Even better? By my quick admittedly rough calculations, a 20ft-long model of the USS Macon is roughly 1:56th scale, ie 28mm… the gentleman in California has created a wargaming model, possibly without knowing it!

Tomorrow we game the Russian Civil War again using the Mud & Blood rules, photos and a game report tomorrow evening!

Zeppelins From Foam

This has minimal bearing on the 28mm pulp gaming we usually do that might involve a zeppelin, but it’s such a cool and masterful technique I have to share: Creating Zeppelin bodies with foam insulation.

Basically, take long billets of foam, run a hot wire knife across a profile, and rotate the billet to create that distinctive “faceted” look of a Zepp body. Very cool.

Of course, I once calculated a 1/56 (28mm) scale of Graf Zeppelin would be about 19 feet long (nearly six metres!), so doing the gondola and a bit of the body in 28mm is (marginally!) saner. Only marginally, mind you. The small-scale foam zepps in the first link are a lot smaller and saner; they’re still about 3ft long, though.

If you are minded to do some zeppelin construction, in whatever scale, you could do worse than following the useful links from this Propnomicon posting called “Zeppelin Goldmine“, which has links to high-quality scans of a book of speculative 1920s designs for a Graf Zepp-sized trans-Atlantic zeppelin. The gondolas of those look fairly buildable as 28mm skirmish terrain, actually. One of these days…

Autogyros, Pulptastic Cars and Such

Via the excellent x planes tumbblog, this rare cabin-equipped autogyro, the Pitcairn PA-19:

The PA-19 Autogyro, early 1930s. Most autogyros were open cockpit, so this cabin-class 'gyro is a rarity.

… and via the equally excellent Dieselpunk, this awesomely pulpy 1938 one-off Hispano Suiza Dubonnet Xenia 1.

1938 Hispano Suiza Dubonnet Xenia 1

(Dieselpunk had in turn snagged it from kitchener.lord’s Flickr stream – click the image above to go there, lots more great period images there!)

A few things to brighten your Sunday!

The Next Building Project

I don’t usually like to talk about plans and ideas before there’s at least some progress to show off, but while I was away over the New Year I had time to do some quick sketching and thinking about a building that would be at the centre of any Russian village or hamlet during the Russian Civil War, and which really is iconic when you want to remind players the game is, in fact, set in Russia.

notebook_jan2011
Some pages from my notebook – possible plans for a feature building for my RCW table!

Google Image Search is really indispensable when looking for prototypes and inspiration, although it’s very easy to get a building that’s just too big for the table. The church at top left would have been over 8″ long and 4 wide, far too big for a scenery piece that is basically just a Line of Sight blocker. The design shrank from there (top right page) then grew slightly on the bottom page and I’m fairly confident the finished result will be something like the two-part double-dome design on those pages, with a footprint roughly 5″x3″ and an overall height somewhere around 6″.

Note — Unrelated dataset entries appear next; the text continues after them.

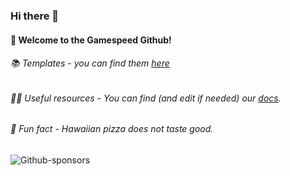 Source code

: ### Hi there 👋
#### 

#### 🙋 Welcome to the Gamespeed Github!
###### 📚 Templates - you can find them [here](https://github.com/gamesrv/workspace)
###### 🧑‍💻 Useful resources - You can find *(and edit if needed)* our [docs](https://github.com/gamesrv/documentation).
###### 🍕 Fun fact - Hawaiian pizza does not taste good.

![Github-sponsors](https://img.shields.io/badge/sponsor-🥺-30363D?style=flat&logo=GitHub-Sponsors&logoColor=#EA4AAA)
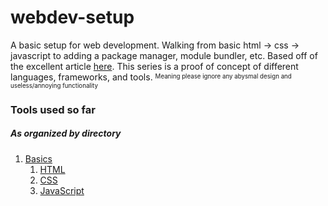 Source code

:# webdev-setup
A basic setup for web development.
Walking from basic html -> css -> javascript to adding a package manager, module bundler, etc.
Based off of the excellent article [here](https://medium.com/@peterxjang/modern-javascript-explained-for-dinosaurs-f695e9747b70).
This series is a proof of concept of different languages, frameworks, and tools.
<sup><sub>Meaning please ignore any abysmal design and useless/annoying functionality</sub></sup>

### Tools used so far
##### As organized by directory
1. [Basics](Basics)
   1. [HTML](Basics/01HTML)
   1. [CSS](Basics/02CSS)
   1. [JavaScript](Basics/03JavaScript)

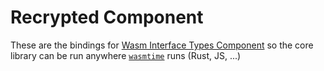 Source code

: # Recrypted Component

These are the bindings for [Wasm Interface Types Component](https://component-model.bytecodealliance.org/introduction.html) so the core library can be run anywhere [`wasmtime`](https://github.com/bytecodealliance/wasmtime) runs (Rust, JS, ...)
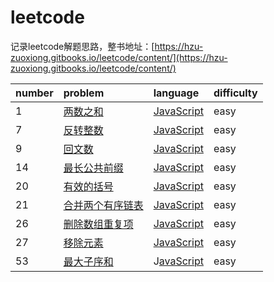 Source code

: # leetcode

记录leetcode解题思路，整书地址：[https://hzu-zuoxiong.gitbooks.io/leetcode/content/](https://hzu-zuoxiong.gitbooks.io/leetcode/content/)

| number | problem | language | difficulty |
| :--- | :--- | :--- | :--- |
| 1 | [两数之和](https://leetcode-cn.com/problems/two-sum/description/) | [JavaScript](/liang-shu-zhi-he.md) | easy |
| 7 | [反转整数](https://leetcode-cn.com/problems/reverse-integer/description/) | [JavaScript](/fan-zhuan-zheng-shu.md) | easy |
| 9 | [回文数](https://leetcode-cn.com/problems/palindrome-number/description/) | [JavaScript](/hui-wen-shu.md) | easy |
| 14 | [最长公共前缀](https://leetcode-cn.com/problems/longest-common-prefix/description/) | [JavaScript](/zui-chang-gong-gong-qian-zhui.md) | easy |
| 20 | [有效的括号](https://leetcode-cn.com/problems/valid-parentheses/description/) | [JavaScript](/you-xiao-de-kuo-hao.md) | easy |
| 21 | [合并两个有序链表](https://leetcode-cn.com/problems/merge-two-sorted-lists/description/) | [JavaScript](/he-bing-liang-ge-you-xu-lian-biao.md) | easy |
| 26 | [删除数组重复项](https://leetcode-cn.com/problems/remove-duplicates-from-sorted-array/description/) | [JavaScript](/shan-chu-zhong-fu-xiang.md) | easy |
| 27 | [移除元素](https://leetcode-cn.com/problems/remove-element/description/) | [JavaScript](/yi-chu-yuan-su.md) | easy |
| 53 | [最大子序和](https://leetcode-cn.com/problems/maximum-subarray/) | J[avaScript](/zui-da-zi-xu-he.md) | easy |



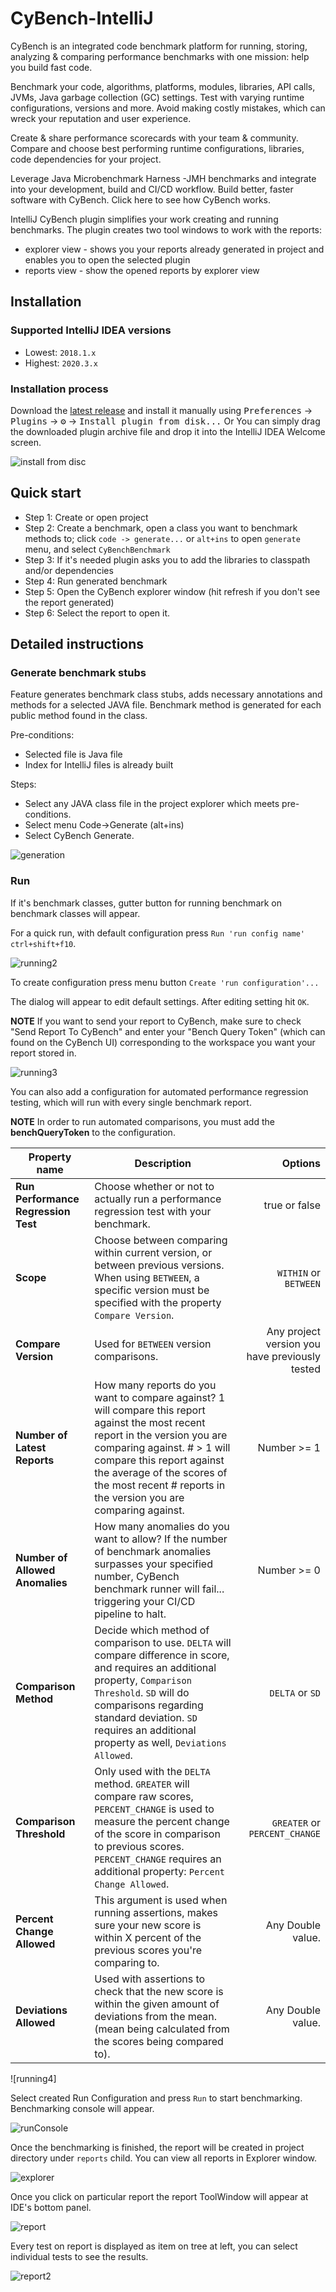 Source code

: # CyBench-IntelliJ

CyBench is an integrated code benchmark platform for running, storing, analyzing & comparing performance benchmarks with
one mission: help you build fast code.

Benchmark your code, algorithms, platforms, modules, libraries, API calls, JVMs, Java garbage collection (GC) settings.
Test with varying runtime configurations, versions and more. Avoid making costly mistakes, which can wreck your
reputation and user experience.

Create & share performance scorecards with your team & community. Compare and choose best performing runtime
configurations, libraries, code dependencies for your project.

Leverage Java Microbenchmark Harness -JMH benchmarks and integrate into your development, build and CI/CD workflow.
Build better, faster software with CyBench. Click here to see how CyBench works.

IntelliJ CyBench plugin simplifies your work creating and running benchmarks. The plugin creates two tool windows to
work with the reports:

* explorer view - shows you your reports already generated in project and enables you to open the selected plugin
* reports view - show the opened reports by explorer view

## Installation

### Supported IntelliJ IDEA versions

* Lowest:  `2018.1.x`
* Highest: `2020.3.x`

### Installation process

Download the [latest release](https://github.com/K2NIO/gocypher-cybench-intellij/releases/latest) and install it
manually using
<kbd>Preferences</kbd> → <kbd>Plugins</kbd> → <kbd>⚙️</kbd> → <kbd>Install plugin from disk...</kbd>
Or You can simply drag the downloaded plugin archive file and drop it into the IntelliJ IDEA Welcome screen.

![install from disc][install]

## Quick start

* Step 1:    Create or open project
* Step 2:    Create a benchmark, open a class you want to benchmark methods to; click `code -> generate...` or `alt+ins`
  to open `generate` menu, and select `CyBenchBenchmark`
* Step 3:    If it's needed plugin asks you to add the libraries to classpath and/or dependencies
* Step 4:    Run generated benchmark
* Step 5:    Open the CyBench explorer window (hit refresh if you don't see the report generated)
* Step 6:    Select the report to open it.

## Detailed instructions

### Generate benchmark stubs

Feature generates benchmark class stubs, adds necessary annotations and methods for a selected JAVA file. Benchmark
method is generated for each public method found in the class.

Pre-conditions:

* Selected file is Java file
* Index for IntelliJ files is already built

Steps:

* Select any JAVA class file in the project explorer which meets pre-conditions.
* Select menu Code->Generate (alt+ins)
* Select CyBench Generate.

![generation]

### Run

If it's benchmark classes, gutter button for running benchmark on benchmark classes will appear.

For a quick run, with default configuration press `Run 'run config name' ctrl+shift+f10`.

![running2][]

To create configuration press menu button `Create 'run configuration'...`

The dialog will appear to edit default settings. After editing setting hit `OK`.

**NOTE** If you want to send your report to CyBench, make sure to check "Send Report To CyBench" and enter your "Bench Query Token" (which can found on the CyBench UI) corresponding to the workspace you want your report stored in.

![running3]

You can also add a configuration for automated performance regression testing, which will run with every single
benchmark report.

**NOTE** In order to run automated comparisons, you must add the **benchQueryToken** to the configuration.

| Property name        | Description           | Options  |
| ------------- |-------------| -----:|
| **Run Performance Regression Test** | Choose whether or not to actually run a performance regression test with your benchmark. | true or false |
| **Scope** | Choose between comparing within current version, or between previous versions. When using `BETWEEN`, a specific version must be specified with the property `Compare Version`. | `WITHIN` or `BETWEEN` |
| **Compare Version** | Used for `BETWEEN` version comparisons. | Any project version you have previously tested |
| **Number of Latest Reports** | How many reports do you want to compare against? 1 will compare this report against the most recent report in the version you are comparing against. # > 1 will compare this report against the average of the scores of the most recent # reports in the version you are comparing against. | Number >= 1 |
| **Number of Allowed Anomalies** | How many anomalies do you want to allow? If the number of benchmark anomalies surpasses your specified number, CyBench benchmark runner will fail... triggering your CI/CD pipeline to halt. | Number >= 0 |
| **Comparison Method** | Decide which method of comparison to use. `DELTA` will compare difference in score, and requires an additional property, `Comparison Threshold`. `SD` will do comparisons regarding standard deviation. `SD` requires an additional property as well, `Deviations Allowed`. | `DELTA` or `SD` |
| **Comparison Threshold** | Only used with the `DELTA` method. `GREATER` will compare raw scores, `PERCENT_CHANGE` is used to measure the percent change of the score in comparison to previous scores. `PERCENT_CHANGE` requires an additional property: `Percent Change Allowed`. | `GREATER` or `PERCENT_CHANGE` |
| **Percent Change Allowed** | This argument is used when running assertions, makes sure your new score is within X percent of the previous scores you're comparing to. | Any Double value. |
| **Deviations Allowed** | Used with assertions to check that the new score is within the given amount of deviations from the mean. (mean being calculated from the scores being compared to). | Any Double value. |

![running4]

Select created Run Configuration and press `Run` to start benchmarking. Benchmarking console will appear.

![runConsole]

Once the benchmarking is finished, the report will be created in project directory under `reports` child. You can view
all reports in Explorer window.

![explorer]

Once you click on particular report the report ToolWindow will appear at IDE's bottom panel.

![report]

Every test on report is displayed as item on tree at left, you can select individual tests to see the results.

![report2]

[install]: https://github.com/K2NIO/gocypher-cybench-intellij/raw/main/docs/img/install.JPG "Install manually"
[explorer]: https://github.com/K2NIO/gocypher-cybench-intellij/raw/main/docs/img/explorer.JPG ""
[generation]: https://github.com/K2NIO/gocypher-cybench-intellij/raw/main/docs/img/generating.JPG ""
[install2]: https://github.com/K2NIO/gocypher-cybench-intellij/raw/main/docs/img/install2.JPG ""
[report]: https://github.com/K2NIO/gocypher-cybench-intellij/raw/main/docs/img/report.JPG " "
[report2]: https://github.com/K2NIO/gocypher-cybench-intellij/raw/main/docs/img/report2.JPG " "
[runConsole]: https://github.com/K2NIO/gocypher-cybench-intellij/raw/main/docs/img/runConsole.JPG " "
[running1]: https://github.com/K2NIO/gocypher-cybench-intellij/raw/main/docs/img/running1.JPG " "
[running2]: https://github.com/K2NIO/gocypher-cybench-intellij/raw/main/docs/img/running2.JPG " "
[running3]: https://github.com/K2NIO/gocypher-cybench-intellij/raw/main/docs/img/running3.JPG " "

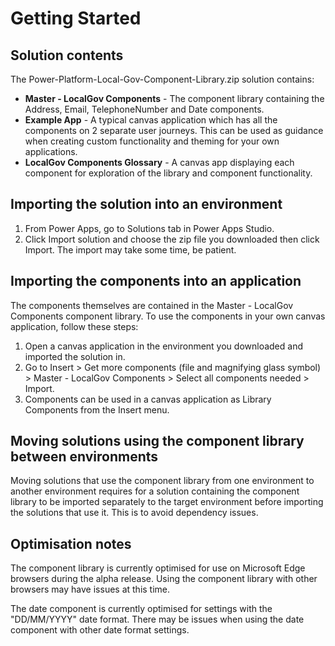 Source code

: # Getting Started

## Solution contents
The Power-Platform-Local-Gov-Component-Library.zip solution contains:
- **Master - LocalGov Components** - The component library containing the Address, Email, TelephoneNumber and Date components.
- **Example App** - A typical canvas application which has all the components on 2 separate user journeys. This can be used as guidance when creating custom functionality and theming for your own applications.
- **LocalGov Components Glossary** - A canvas app displaying each component for exploration of the library and component functionality.

## Importing the solution into an environment
1. From Power Apps, go to Solutions tab in Power Apps Studio.
2. Click Import solution and choose the zip file you downloaded then click Import. The import may take some time, be patient.

## Importing the components into an application
The components themselves are contained in the Master - LocalGov Components component library. To use the components in your own canvas application, follow these steps:
1. Open a canvas application in the environment you downloaded and imported the solution in.
2. Go to Insert > Get more components (file and magnifying glass symbol) > Master - LocalGov Components > Select all components needed > Import.
3. Components can be used in a canvas application as Library Components from the Insert menu.

## Moving solutions using the component library between environments
Moving solutions that use the component library from one environment to another environment requires for a solution containing the component library to be imported separately to the target environment before importing the solutions that use it. This is to avoid dependency issues.

## Optimisation notes
The component library is currently optimised for use on Microsoft Edge browsers during the alpha release. Using the component library with other browsers may have issues at this time.

The date component is currently optimised for settings with the "DD/MM/YYYY" date format. There may be issues when using the date component with other date format settings. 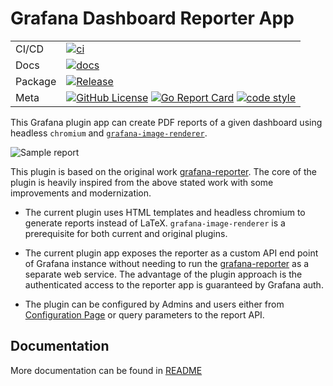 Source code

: # Grafana Dashboard Reporter App

|         |                                                                                                                                                                                                                                                                                                                                                                                                                 |
| ------- | --------------------------------------------------------------------------------------------------------------------------------------------------------------------------------------------------------------------------------------------------------------------------------------------------------------------------------------------------------------------------------------------------------------- |
| CI/CD   | [![ci](https://github.com/mahendrapaipuri/grafana-dashboard-reporter-app/workflows/CI/badge.svg)](https://github.com/mahendrapaipuri/grafana-dashboard-reporter-app)                                                |
| Docs    | [![docs](https://img.shields.io/badge/docs-passing-green?style=flat&link=https://github.com/mahendrapaipuri/grafana-dashboard-reporter-app/blob/main/src/README.md)](https://github.com/mahendrapaipuri/grafana-dashboard-reporter-app/blob/main/src/README.md)                                                                                                                                                                                                                               |
| Package | [![Release](https://img.shields.io/github/v/release/mahendrapaipuri/grafana-dashboard-reporter-app.svg?include_prereleases)](https://github.com/mahendrapaipuri/grafana-dashboard-reporter-app/releases/latest)                                                                                                                                                                     |
| Meta    | [![GitHub License](https://img.shields.io/github/license/mahendrapaipuri/grafana-dashboard-reporter-app)](https://gitlab.com/mahendrapaipuri/grafana-dashboard-reporter-app) [![Go Report Card](https://goreportcard.com/badge/github.com/mahendrapaipuri/grafana-dashboard-reporter-app)](https://goreportcard.com/report/github.com/mahendrapaipuri/grafana-dashboard-reporter-app) [![code style](https://img.shields.io/badge/code%20style-gofmt-blue.svg)](https://pkg.go.dev/cmd/gofmt) |

This Grafana plugin app can create PDF reports of a given dashboard using headless `chromium` 
and [`grafana-image-renderer`](https://github.com/grafana/grafana-image-renderer).

![Sample report](https://github.com/mahendrapaipuri/grafana-dashboard-reporter-app/blob/main/docs/pngs/sample_report.png)

This plugin is based on the original work 
[grafana-reporter](https://github.com/IzakMarais/reporter). 
The core of the plugin is heavily inspired from the above stated work with some 
improvements and modernization. 

- The current plugin uses HTML templates and headless chromium to generate reports 
  instead of LaTeX. `grafana-image-renderer` is a prerequisite for both current and 
  original plugins.

- The current plugin app exposes the reporter as a custom API end point of Grafana instance without 
  needing to run the [grafana-reporter](https://github.com/IzakMarais/reporter) 
  as a separate web service. The advantage of the plugin approach is the authenticated 
  access to the reporter app is guaranteed by Grafana auth.

- The plugin can be configured by Admins and users either from 
  [Configuration Page](./src/img/light.png) or query parameters to the report API.

## Documentation

More documentation can be found in [README](./src/README.md)
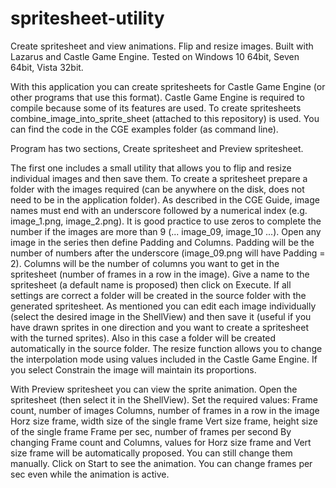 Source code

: # spritesheet-utility
Create spritesheet and view animations. Flip and resize images. Built with Lazarus and Castle Game Engine.
Tested on Windows 10 64bit, Seven 64bit, Vista 32bit.

With this application you can create spritesheets for Castle Game Engine (or other programs that use this format).
Castle Game Engine is required to compile because some of its features are used.
To create spritesheets combine_image_into_sprite_sheet (attached to this repository) is used. You can find the code in the CGE examples folder (as command line).

Program has two sections, Create spritesheet and Preview spritesheet.

The first one includes a small utility that allows you to flip and resize individual images and then save them.
To create a spritesheet prepare a folder with the images required (can be anywhere on the disk, does not need to be in the application folder).
As described in the CGE Guide, image names must end with an underscore followed by a numerical index (e.g. image_1.png, image_2.png). It is good practice to use zeros to complete the number if the images are more than 9 (... image_09, image_10 ...).
Open any image in the series then define Padding and Columns. 
Padding will be the number of numbers after the underscore (image_09.png will have Padding = 2).
Columns will be the number of columns you want to get in the spritesheet (number of frames in a row in the image).
Give a name to the spritesheet (a default name is proposed) then click on Execute.
If all settings are correct a folder will be created in the source folder with the generated spritesheet.
As mentioned you can edit each image individually (select the desired image in the ShellView) and then save it (useful if you have drawn sprites in one direction and you want to create a spritesheet with the turned sprites). Also in this case a folder will be created automatically in the source folder.
The resize function allows you to change the interpolation mode using values included in the Castle Game Engine. If you select Constrain the image will maintain its proportions.

With Preview spritesheet you can view the sprite animation.
Open the spritesheet (then select it in the ShellView).
Set the required values:
Frame count, number of images
Columns, number of frames in a row in the image
Horz size frame, width size of the single frame
Vert size frame, height size of the single frame
Frame per sec, number of frames per second
By changing Frame count and Columns, values for Horz size frame and Vert size frame will be automatically proposed. You can still change them manually.
Click on Start to see the animation.
You can change frames per sec even while the animation is active.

I saved this image from the web but forgot to write down where I found it or any details of the actual building, but it’s become my main reference. I also can’t currently find this picture again via GIS…anyway, it’s a perfect-sized building for my purposes and should help me get a lot of details right.

rus_church
Russian Church found via Google Image Search, except I didn’t save any info on where I found the image… sorry.

Templates for Cards

Because I happen to have a stockpile of them around the place, several years ago I started using pre-punched Avery business card sheets as gaming cards – Encounter Cards and vehicle cards in .45 Adventure, stats sheets for minor characters, more recently the Russian Civil War initiative cards for Mud & Blood. Even if you haven’t got pre-punched sheets around, the 2×3.5″ size is easy to use and handle printed onto ordinary cardstock and cut out.

There is of course a Microsoft Word template available right off Avery’s own website but I created my own templates from scratch in Inkscape, first because Word is a lousy program for actual graphical work, and secondly because the Avery templates are set up with vertical (portrait) orientation of the sheets, while for most gaming cards having a landscape setup makes more sense.

Accordingly, I kicked Inkscape to life, took some measurements from the Avery sheets and from their template and created a new template with the cards set up on a landscape (horizontal) sheet, which makes laying the cards out like small playing cards much easier.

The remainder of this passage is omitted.